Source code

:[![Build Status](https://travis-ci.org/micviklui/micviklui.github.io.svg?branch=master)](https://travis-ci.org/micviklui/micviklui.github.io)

........

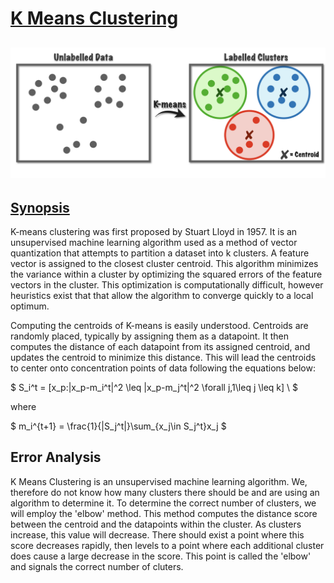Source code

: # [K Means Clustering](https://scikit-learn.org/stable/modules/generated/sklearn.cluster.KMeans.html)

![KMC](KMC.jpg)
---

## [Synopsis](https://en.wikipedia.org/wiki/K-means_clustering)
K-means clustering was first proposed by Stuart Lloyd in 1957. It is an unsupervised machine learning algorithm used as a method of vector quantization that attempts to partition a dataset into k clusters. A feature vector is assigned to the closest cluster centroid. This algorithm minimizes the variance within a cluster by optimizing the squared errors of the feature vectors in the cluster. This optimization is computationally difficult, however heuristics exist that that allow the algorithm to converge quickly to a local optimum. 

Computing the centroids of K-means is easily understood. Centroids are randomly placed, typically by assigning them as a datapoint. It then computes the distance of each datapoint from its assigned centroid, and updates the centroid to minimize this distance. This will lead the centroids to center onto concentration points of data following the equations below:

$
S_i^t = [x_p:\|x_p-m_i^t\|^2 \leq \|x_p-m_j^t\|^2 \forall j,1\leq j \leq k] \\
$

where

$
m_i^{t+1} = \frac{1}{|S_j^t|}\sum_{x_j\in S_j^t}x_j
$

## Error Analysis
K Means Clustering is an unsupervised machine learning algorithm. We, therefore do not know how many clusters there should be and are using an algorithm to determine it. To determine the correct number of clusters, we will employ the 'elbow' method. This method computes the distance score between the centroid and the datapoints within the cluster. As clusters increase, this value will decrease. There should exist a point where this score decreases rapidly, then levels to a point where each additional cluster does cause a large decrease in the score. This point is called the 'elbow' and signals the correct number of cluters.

........

Each line of the material that holds the string "where" counts once; give the total alone.

2